I think I have found the cause of my headaches... I think it is Nicotine overdosing... I'm not one for moderation and I'm vaping quite a lot and I'm pretty sure I'm taking in too much nicotine. I have one last bottle of VM Menthol Ice 0mg which I have been using for the last 4 hours and my headache has gone... it may well be another false alarm or red herring or smokescreen but I will know more tomorrow when I continue my quest to solve the issue...

So now my question that I need help with... how can I dilute the current stock of juices I have without destroying the taste? I have bought some Dis-Chem Glycerin BP and my plan was to add it to current juices but of course that's going to affect the taste.... I guess I can add concentrates to beef up the taste again... but I just wondered if there was a secret formula or any tip and tricks?

Reactions: Like 1


----------



## drew (15/4/14)

Rob Fisher said:


> I think I have found the cause of my headaches... I think it is Nicotine overdosing... I'm not one for moderation and I'm vaping quite a lot and I'm pretty sure I'm taking in too much nicotine. I have one last bottle of VM Menthol Ice 0mg which I have been using for the last 4 hours and my headache has gone... it may well be another false alarm or red herring or smokescreen but I will know more tomorrow when I continue my quest to solve the issue...
> 
> So now my question that I need help with... how can I dilute the current stock of juices I have without destroying the taste? I have bought some Dis-Chem Glycerin BP and my plan was to add it to current juices but of course that's going to affect the taste.... I guess I can add concentrates to beef up the taste again... but I just wondered if there was a secret formula or any tip and tricks?

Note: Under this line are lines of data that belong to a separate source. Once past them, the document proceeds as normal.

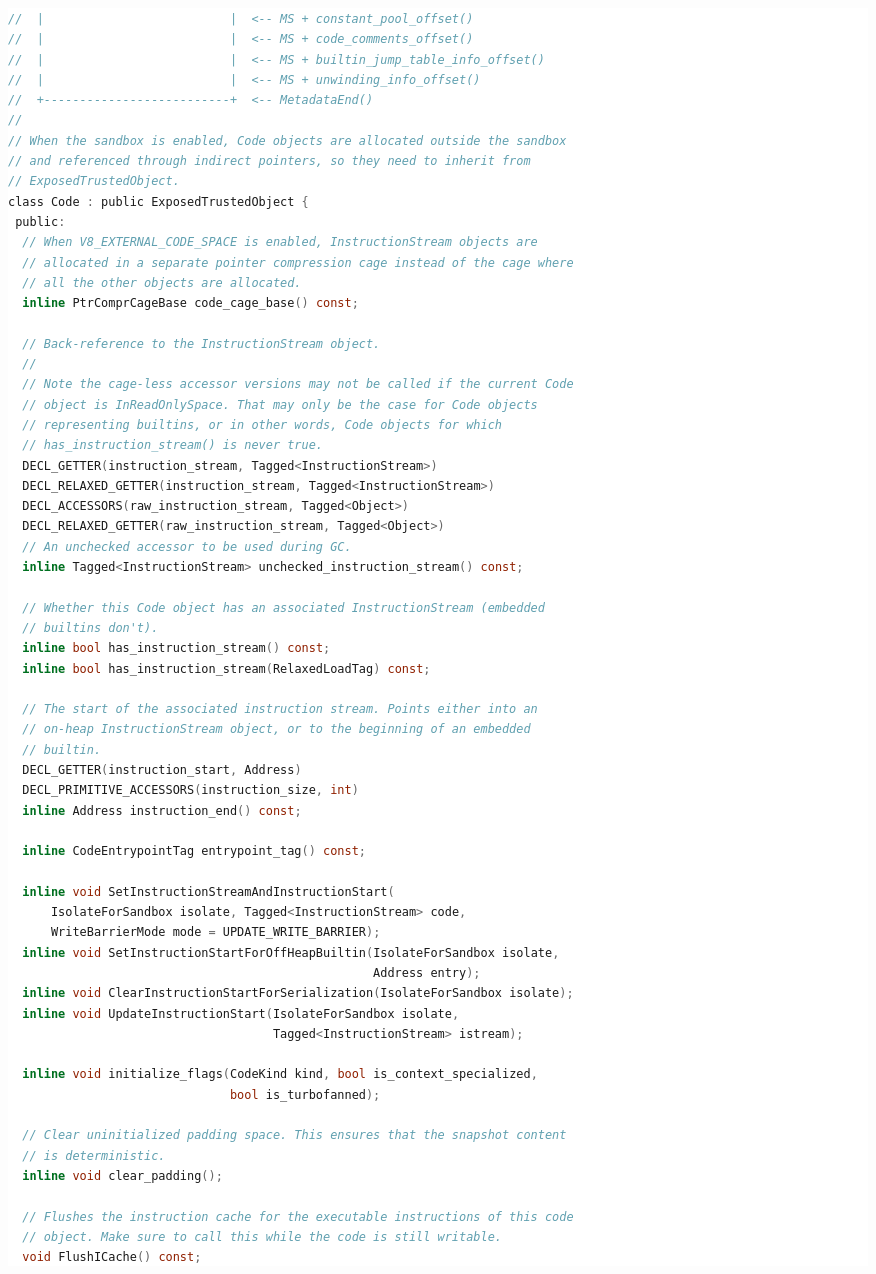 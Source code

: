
 ```c
//  |                          |  <-- MS + constant_pool_offset()
//  |                          |  <-- MS + code_comments_offset()
//  |                          |  <-- MS + builtin_jump_table_info_offset()
//  |                          |  <-- MS + unwinding_info_offset()
//  +--------------------------+  <-- MetadataEnd()
//
// When the sandbox is enabled, Code objects are allocated outside the sandbox
// and referenced through indirect pointers, so they need to inherit from
// ExposedTrustedObject.
class Code : public ExposedTrustedObject {
 public:
  // When V8_EXTERNAL_CODE_SPACE is enabled, InstructionStream objects are
  // allocated in a separate pointer compression cage instead of the cage where
  // all the other objects are allocated.
  inline PtrComprCageBase code_cage_base() const;

  // Back-reference to the InstructionStream object.
  //
  // Note the cage-less accessor versions may not be called if the current Code
  // object is InReadOnlySpace. That may only be the case for Code objects
  // representing builtins, or in other words, Code objects for which
  // has_instruction_stream() is never true.
  DECL_GETTER(instruction_stream, Tagged<InstructionStream>)
  DECL_RELAXED_GETTER(instruction_stream, Tagged<InstructionStream>)
  DECL_ACCESSORS(raw_instruction_stream, Tagged<Object>)
  DECL_RELAXED_GETTER(raw_instruction_stream, Tagged<Object>)
  // An unchecked accessor to be used during GC.
  inline Tagged<InstructionStream> unchecked_instruction_stream() const;

  // Whether this Code object has an associated InstructionStream (embedded
  // builtins don't).
  inline bool has_instruction_stream() const;
  inline bool has_instruction_stream(RelaxedLoadTag) const;

  // The start of the associated instruction stream. Points either into an
  // on-heap InstructionStream object, or to the beginning of an embedded
  // builtin.
  DECL_GETTER(instruction_start, Address)
  DECL_PRIMITIVE_ACCESSORS(instruction_size, int)
  inline Address instruction_end() const;

  inline CodeEntrypointTag entrypoint_tag() const;

  inline void SetInstructionStreamAndInstructionStart(
      IsolateForSandbox isolate, Tagged<InstructionStream> code,
      WriteBarrierMode mode = UPDATE_WRITE_BARRIER);
  inline void SetInstructionStartForOffHeapBuiltin(IsolateForSandbox isolate,
                                                   Address entry);
  inline void ClearInstructionStartForSerialization(IsolateForSandbox isolate);
  inline void UpdateInstructionStart(IsolateForSandbox isolate,
                                     Tagged<InstructionStream> istream);

  inline void initialize_flags(CodeKind kind, bool is_context_specialized,
                               bool is_turbofanned);

  // Clear uninitialized padding space. This ensures that the snapshot content
  // is deterministic.
  inline void clear_padding();

  // Flushes the instruction cache for the executable instructions of this code
  // object. Make sure to call this while the code is still writable.
  void FlushICache() const;

```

@Rob Fisher, instead of using the glycerine why not use the 0mg menthol ice to mix down, that way the flavour concentration will stay the same but the nic gets cut down. You can test it in a tank first, just fill half with the nic liquid and top up with 0mg.

Reactions: Like 1


----------



## Tristan (16/4/14)

Hi, may I suggest that you mix down according Drew's advice in a 10ml bottle, 5ml from your nic'd flavour and 5ml from your zero flavour. Try and see how that goes relative to your headaches as well as level of flavour.

Then try 5ml nic'd flavour, 2.5ml zero flavoured juice, and 2.5ml VG, in a 10ml bottle Why? just thinking that it could quite possibly be a combination of high nic intake, coupled with over-bearing flavour (especially with the likes of menthol that you are enjoying).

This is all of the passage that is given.